RTX Corporation (NYSE:RTX) Given Consensus Recommendation of “Moderate Buy” by Analysts

Shares of RTX Corporation (NYSE:RTXGet Free Report) have received a consensus recommendation of “Moderate Buy” from the twenty-one research firms that are presently covering the company, Marketbeat.com reports. One investment analyst has rated the stock with a sell recommendation, five have issued a hold recommendation, fourteen have issued a buy recommendation and one has given a strong buy recommendation to the company. The average 1-year target price among analysts that have issued ratings on the stock in the last year is $199.50.

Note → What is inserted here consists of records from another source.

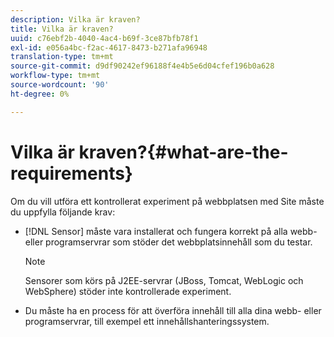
 ```yaml
---
description: Vilka är kraven?
title: Vilka är kraven?
uuid: c76ebf2b-4040-4ac4-b69f-3ce87bfb78f1
exl-id: e056a4bc-f2ac-4617-8473-b271afa96948
translation-type: tm+mt
source-git-commit: d9df90242ef96188f4e4b5e6d04cfef196b0a628
workflow-type: tm+mt
source-wordcount: '90'
ht-degree: 0%

---
```


# Vilka är kraven?{#what-are-the-requirements}

Om du vill utföra ett kontrollerat experiment på webbplatsen med Site måste du uppfylla följande krav:

* [!DNL Sensor] måste vara installerat och fungera korrekt på alla webb- eller programservrar som stöder det webbplatsinnehåll som du testar.

   >[!NOTE]
   >
   >Sensorer som körs på J2EE-servrar (JBoss, Tomcat, WebLogic och WebSphere) stöder inte kontrollerade experiment.

* Du måste ha en process för att överföra innehåll till alla dina webb- eller programservrar, till exempel ett innehållshanteringssystem.
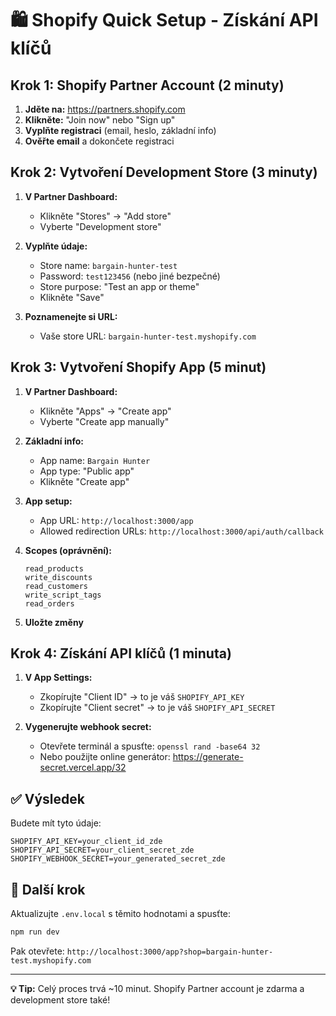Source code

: # 🛍️ Shopify Quick Setup - Získání API klíčů

## Krok 1: Shopify Partner Account (2 minuty)

1. **Jděte na:** https://partners.shopify.com
2. **Klikněte:** "Join now" nebo "Sign up"
3. **Vyplňte registraci** (email, heslo, základní info)
4. **Ověřte email** a dokončete registraci

## Krok 2: Vytvoření Development Store (3 minuty)

1. **V Partner Dashboard:**
   - Klikněte "Stores" → "Add store"
   - Vyberte "Development store"

2. **Vyplňte údaje:**
   - Store name: `bargain-hunter-test`
   - Password: `test123456` (nebo jiné bezpečné)
   - Store purpose: "Test an app or theme"
   - Klikněte "Save"

3. **Poznamenejte si URL:**
   - Vaše store URL: `bargain-hunter-test.myshopify.com`

## Krok 3: Vytvoření Shopify App (5 minut)

1. **V Partner Dashboard:**
   - Klikněte "Apps" → "Create app"
   - Vyberte "Create app manually"

2. **Základní info:**
   - App name: `Bargain Hunter`
   - App type: "Public app"
   - Klikněte "Create app"

3. **App setup:**
   - App URL: `http://localhost:3000/app`
   - Allowed redirection URLs: `http://localhost:3000/api/auth/callback`

4. **Scopes (oprávnění):**
   ```
   read_products
   write_discounts
   read_customers
   write_script_tags
   read_orders
   ```

5. **Uložte změny**

## Krok 4: Získání API klíčů (1 minuta)

1. **V App Settings:**
   - Zkopírujte "Client ID" → to je váš `SHOPIFY_API_KEY`
   - Zkopírujte "Client secret" → to je váš `SHOPIFY_API_SECRET`

2. **Vygenerujte webhook secret:**
   - Otevřete terminál a spusťte: `openssl rand -base64 32`
   - Nebo použijte online generátor: https://generate-secret.vercel.app/32

## ✅ Výsledek

Budete mít tyto údaje:

```
SHOPIFY_API_KEY=your_client_id_zde
SHOPIFY_API_SECRET=your_client_secret_zde  
SHOPIFY_WEBHOOK_SECRET=your_generated_secret_zde
```

## 🚀 Další krok

Aktualizujte `.env.local` s těmito hodnotami a spusťte:

```bash
npm run dev
```

Pak otevřete: `http://localhost:3000/app?shop=bargain-hunter-test.myshopify.com`

---

**💡 Tip:** Celý proces trvá ~10 minut. Shopify Partner account je zdarma a development store také!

Several equities research analysts have recently weighed in on RTX shares. DZ Bank lowered RTX from a “hold” rating to a “strong sell” rating in a research note on Friday, February 6th. Susquehanna reiterated a “positive” rating and issued a $230.00 price target on shares of RTX in a research report on Thursday, January 15th. Weiss Ratings restated a “buy (b-)” rating on shares of RTX in a report on Monday, December 29th. Bank of America raised their target price on shares of RTX from $175.00 to $215.00 and gave the stock a “buy” rating in a report on Monday, October 27th. Finally, Wolfe Research reissued an “outperform” rating on shares of RTX in a research report on Wednesday, February 4th.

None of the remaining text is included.